> [What the task requires] Every line below that holds the word "修改可见性" counts once; please tally them and give only the total.

[Document images with source code]
::::::::

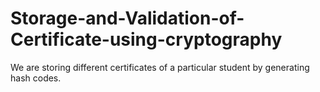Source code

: # Storage-and-Validation-of-Certificate-using-cryptography
We are storing different certificates of a particular student by generating hash codes.

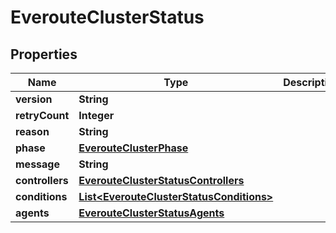 

# EverouteClusterStatus


## Properties

Name | Type | Description | Notes
------------ | ------------- | ------------- | -------------
**version** | **String** |  | 
**retryCount** | **Integer** |  | 
**reason** | **String** |  | 
**phase** | [**EverouteClusterPhase**](EverouteClusterPhase.md) |  |  [optional]
**message** | **String** |  | 
**controllers** | [**EverouteClusterStatusControllers**](EverouteClusterStatusControllers.md) |  |  [optional]
**conditions** | [**List&lt;EverouteClusterStatusConditions&gt;**](EverouteClusterStatusConditions.md) |  |  [optional]
**agents** | [**EverouteClusterStatusAgents**](EverouteClusterStatusAgents.md) |  |  [optional]




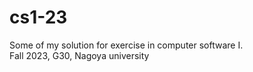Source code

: # cs1-23
Some of my solution for exercise in computer software I.                         
Fall 2023, G30, Nagoya university
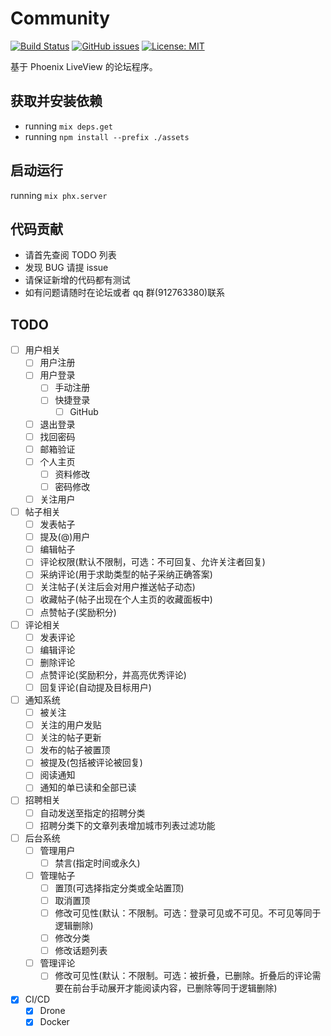 # Community

[![Build Status](https://github-ci.bluerain.io/api/badges/elixirchina/community/status.svg)](https://github-ci.bluerain.io/elixirchina/community)
[![GitHub issues](https://img.shields.io/github/issues/elixirchina/community)](https://github.com/elixirchina/community/issues)
[![License: MIT](https://img.shields.io/badge/License-MIT-brightgreen.svg)](https://opensource.org/licenses/MIT)

基于 Phoenix LiveView 的论坛程序。

## 获取并安装依赖

- running `mix deps.get`
- running `npm install --prefix ./assets`

## 启动运行

running `mix phx.server`

## 代码贡献

- 请首先查阅 TODO 列表
- 发现 BUG 请提 issue
- 请保证新增的代码都有测试
- 如有问题请随时在论坛或者 qq 群(912763380)联系

## TODO

- [ ] 用户相关
  - [ ] 用户注册
  - [ ] 用户登录
    - [ ] 手动注册
    - [ ] 快捷登录
      - [ ] GitHub
  - [ ] 退出登录
  - [ ] 找回密码
  - [ ] 邮箱验证
  - [ ] 个人主页
    - [ ] 资料修改
    - [ ] 密码修改
  - [ ] 关注用户
- [ ] 帖子相关
  - [ ] 发表帖子
  - [ ] 提及(@)用户
  - [ ] 编辑帖子
  - [ ] 评论权限(默认不限制，可选：不可回复、允许关注者回复)
  - [ ] 采纳评论(用于求助类型的帖子采纳正确答案)
  - [ ] 关注帖子(关注后会对用户推送帖子动态)
  - [ ] 收藏帖子(帖子出现在个人主页的收藏面板中)
  - [ ] 点赞帖子(奖励积分)
- [ ] 评论相关
  - [ ] 发表评论
  - [ ] 编辑评论
  - [ ] 删除评论
  - [ ] 点赞评论(奖励积分，并高亮优秀评论)
  - [ ] 回复评论(自动提及目标用户)
- [ ] 通知系统
  - [ ] 被关注
  - [ ] 关注的用户发贴
  - [ ] 关注的帖子更新
  - [ ] 发布的帖子被置顶
  - [ ] 被提及(包括被评论被回复)
  - [ ] 阅读通知
  - [ ] 通知的单已读和全部已读
- [ ] 招聘相关
  - [ ] 自动发送至指定的招聘分类
  - [ ] 招聘分类下的文章列表增加城市列表过滤功能
- [ ] 后台系统
  - [ ] 管理用户
    - [ ] 禁言(指定时间或永久)
  - [ ] 管理帖子
    - [ ] 置顶(可选择指定分类或全站置顶)
    - [ ] 取消置顶
    - [ ] 修改可见性(默认：不限制。可选：登录可见或不可见。不可见等同于逻辑删除)
    - [ ] 修改分类
    - [ ] 修改话题列表
  - [ ] 管理评论
    - [ ] 修改可见性(默认：不限制。可选：被折叠，已删除。折叠后的评论需要在前台手动展开才能阅读内容，已删除等同于逻辑删除)
- [x] CI/CD
  - [x] Drone
  - [x] Docker
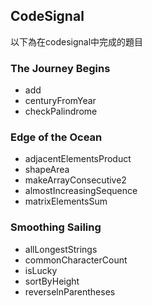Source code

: ## CodeSignal
以下為在codesignal中完成的題目

### The Journey Begins
- add
- centuryFromYear
- checkPalindrome

### Edge of the Ocean
- adjacentElementsProduct
- shapeArea
- makeArrayConsecutive2
- almostIncreasingSequence
- matrixElementsSum

### Smoothing Sailing
- allLongestStrings
- commonCharacterCount
- isLucky
- sortByHeight
- reverselnParentheses

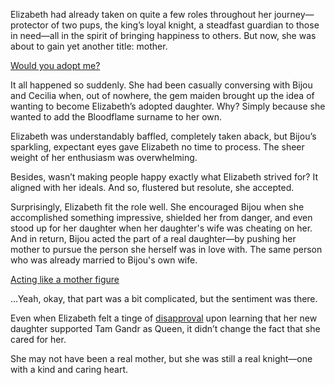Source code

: <!-- title: Impromptu Adoption -->

Elizabeth had already taken on quite a few roles throughout her journey—protector of two pups, the king’s loyal knight, a steadfast guardian to those in need—all in the spirit of bringing happiness to others. But now, she was about to gain yet another title: mother.

[Would you adopt me?](#embed:https://www.youtube.com/live/oVguNTPnDww?feature=shared\&t=1902)

It all happened so suddenly. She had been casually conversing with Bijou and Cecilia when, out of nowhere, the gem maiden brought up the idea of wanting to become Elizabeth’s adopted daughter. Why? Simply because she wanted to add the Bloodflame surname to her own.

Elizabeth was understandably baffled, completely taken aback, but Bijou’s sparkling, expectant eyes gave Elizabeth no time to process. The sheer weight of her enthusiasm was overwhelming.

Besides, wasn’t making people happy exactly what Elizabeth strived for? It aligned with her ideals. And so, flustered but resolute, she accepted.

Surprisingly, Elizabeth fit the role well. She encouraged Bijou when she accomplished something impressive, shielded her from danger, and even stood up for her daughter when her daughter's wife was cheating on her. And in return, Bijou acted the part of a real daughter—by pushing her mother to pursue the person she herself was in love with. The same person who was already married to Bijou's own wife.

[Acting like a mother figure](#embed:https://www.youtube.com/live/oVguNTPnDww?feature=shared\&t=5752)

...Yeah, okay, that part was a bit complicated, but the sentiment was there.

Even when Elizabeth felt a tinge of [disapproval](https://www.youtube.com/live/Tl7rUzJyc_0?feature=shared\&t=9716) upon learning that her new daughter supported Tam Gandr as Queen, it didn’t change the fact that she cared for her.

She may not have been a real mother, but she was still a real knight—one with a kind and caring heart.
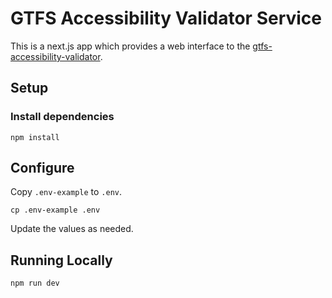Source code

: # GTFS Accessibility Validator Service

This is a next.js app which provides a web interface to the [gtfs-accessibility-validator](https://github.com/BlinkTagInc/gtfs-accessibility-validator).

## Setup

### Install dependencies

    npm install

## Configure

Copy `.env-example` to `.env`.

    cp .env-example .env

Update the values as needed.

## Running Locally

    npm run dev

::::::::

> [Completed exercise] 2